At a town hall addresing the planned changes last Tuesday, Platt revealed that 20 percent of the current lab would be reserved for group collaboration space and that definite plans for a variety of facility improvements, including a software cloud that will give students remote access to the specialized programs that are currently in the lab, were being made.
“The fixes they’re making are really intended to address the students’ problems — not just offer a Band-Aid fix,” said Anantharayan, who also sat on the student advisory committee.
Despite the thorough attempts to make the transition as smooth as possible, McCombs is being very particular about who will have access to the $500,000 active learning classrooms. For the first year, one of the rooms will be used normally as a space where classes meet for the entire semester. The other room will be used by different classes for a few days during the semester as needed. In order to determine which classes will have access to the classrooms, faculty members are being asked to create proposals, with BBA capstone classes getting priority. Outside of class, business students will not be able to use the classrooms the way they currently use the Mill Lab. In fact, students won’t be able to use the classrooms at all. When asked about this at the town hall, Platt explained that full student access to the expensive technology in the active learning classrooms was too significant a liability.
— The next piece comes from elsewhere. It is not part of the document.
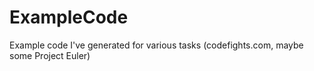 # ExampleCode
Example code I've generated for various tasks (codefights.com, maybe some Project Euler)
Though reasonable, this means that students who are not enrolled in the lucky classes chosen for semester-long active learning classroom use will likely see the new classrooms for only a few days of the year, if at all.
This is a tough pill to swallow. Students are expected to deal with the loss of a valuable computer lab, even though some business students will be unable to reap the full benefit of the classrooms. But equal access, one of the current benefits of the Mill Lab, is not what the administration ever intended. What it’s ultimately about is shaping the McCombs education to create a more valuable degree.
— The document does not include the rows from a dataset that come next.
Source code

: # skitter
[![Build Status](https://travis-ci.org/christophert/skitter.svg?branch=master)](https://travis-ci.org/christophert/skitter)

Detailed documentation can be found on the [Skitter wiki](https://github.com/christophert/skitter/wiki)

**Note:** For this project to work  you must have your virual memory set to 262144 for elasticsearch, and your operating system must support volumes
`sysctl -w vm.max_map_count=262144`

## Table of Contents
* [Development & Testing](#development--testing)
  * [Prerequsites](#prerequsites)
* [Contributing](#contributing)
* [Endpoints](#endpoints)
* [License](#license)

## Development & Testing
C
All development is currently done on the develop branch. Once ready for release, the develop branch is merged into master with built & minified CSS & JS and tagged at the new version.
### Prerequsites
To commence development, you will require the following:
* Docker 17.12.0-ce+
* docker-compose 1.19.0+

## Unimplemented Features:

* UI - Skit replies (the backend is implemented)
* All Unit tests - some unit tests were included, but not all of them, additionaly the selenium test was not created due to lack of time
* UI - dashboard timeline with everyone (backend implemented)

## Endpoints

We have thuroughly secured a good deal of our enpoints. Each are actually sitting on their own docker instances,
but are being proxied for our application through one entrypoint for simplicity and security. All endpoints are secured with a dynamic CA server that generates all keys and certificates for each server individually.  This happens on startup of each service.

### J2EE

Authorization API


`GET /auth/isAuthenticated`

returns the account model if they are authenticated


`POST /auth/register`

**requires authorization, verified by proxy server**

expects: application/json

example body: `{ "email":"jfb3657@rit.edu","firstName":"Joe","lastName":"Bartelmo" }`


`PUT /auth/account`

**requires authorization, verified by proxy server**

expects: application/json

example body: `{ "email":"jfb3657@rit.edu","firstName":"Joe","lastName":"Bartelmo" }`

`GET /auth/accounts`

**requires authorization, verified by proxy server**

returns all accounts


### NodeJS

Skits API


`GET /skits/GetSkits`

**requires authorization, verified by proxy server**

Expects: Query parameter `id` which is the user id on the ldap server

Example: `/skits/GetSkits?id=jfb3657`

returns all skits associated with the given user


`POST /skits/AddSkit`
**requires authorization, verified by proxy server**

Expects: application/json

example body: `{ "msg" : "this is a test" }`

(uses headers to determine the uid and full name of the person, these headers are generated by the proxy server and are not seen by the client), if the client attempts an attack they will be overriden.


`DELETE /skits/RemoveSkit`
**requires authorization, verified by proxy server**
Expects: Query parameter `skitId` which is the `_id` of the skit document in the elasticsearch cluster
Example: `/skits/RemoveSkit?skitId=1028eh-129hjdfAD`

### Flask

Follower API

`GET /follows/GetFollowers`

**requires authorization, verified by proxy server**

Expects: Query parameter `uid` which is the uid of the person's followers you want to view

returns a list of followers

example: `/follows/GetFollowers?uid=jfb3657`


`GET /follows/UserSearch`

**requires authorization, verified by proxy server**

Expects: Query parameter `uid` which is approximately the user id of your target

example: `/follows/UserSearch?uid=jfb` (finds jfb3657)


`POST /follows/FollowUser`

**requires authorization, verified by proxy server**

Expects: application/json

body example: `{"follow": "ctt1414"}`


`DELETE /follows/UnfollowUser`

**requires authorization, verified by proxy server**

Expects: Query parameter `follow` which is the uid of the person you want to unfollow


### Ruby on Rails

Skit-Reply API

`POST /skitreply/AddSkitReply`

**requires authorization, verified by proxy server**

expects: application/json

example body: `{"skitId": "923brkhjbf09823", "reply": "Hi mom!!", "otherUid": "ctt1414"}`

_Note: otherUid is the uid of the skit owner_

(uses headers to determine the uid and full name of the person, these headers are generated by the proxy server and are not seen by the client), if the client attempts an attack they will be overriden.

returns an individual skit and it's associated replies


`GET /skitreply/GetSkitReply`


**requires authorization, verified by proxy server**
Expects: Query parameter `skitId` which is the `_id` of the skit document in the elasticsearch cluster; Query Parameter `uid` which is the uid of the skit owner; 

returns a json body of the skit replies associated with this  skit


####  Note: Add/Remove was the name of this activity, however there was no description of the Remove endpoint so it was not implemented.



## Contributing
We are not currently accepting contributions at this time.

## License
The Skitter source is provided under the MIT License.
The active learning classrooms are more than just a flashy corporate donation — they are modern feng shui masterpieces, designed to maximize the classroom experience for all types of learners. The unique layout means the classrooms have no front or back; instead, there is a center podium, scattered group tables and projection screens for each table that facilitate collaboration and engagement in ways traditional classrooms cannot.
“These classrooms would definitely promote more group-style learning,” committee member Ryan Morris said.
Multiple studies have found that active learning methods “produce both statistically significant and substantially greater gains in student learning than those associated with more traditional instructional methods.”
“We’re hoping it’ll inspire teachers to revamp their curriculum, and we’re certainly going to give priority in awarding these classrooms to teachers that are going to take advantage of them,” Platt said. “We’re definitely looking to influence behavior.”
While fancy classrooms do not add value to a degree, revamped curriculum does.
Resistance is inevitable in the face of the change, but McCombs students have been too worked up, and for far too long, about this one in particular. Students will never be completely happy when they are losing a valuable computer lab without a suitable replacement. But the bulk of the criticism stems from short-sighted thinking about where they’re going to complete that next statistics assignment. What students should be thinking about is the value of their degree 20 or 30 years down the line. McCombs is leading the way for undergraduate business schools across the country by adopting a modern, business-savvy approach to pedagogy. McCombs is on the brink of a more inspired, collaborative education, and it’s time students aligned themselves behind it.
Huynh is a Plan II and business honors sophomore from Laredo.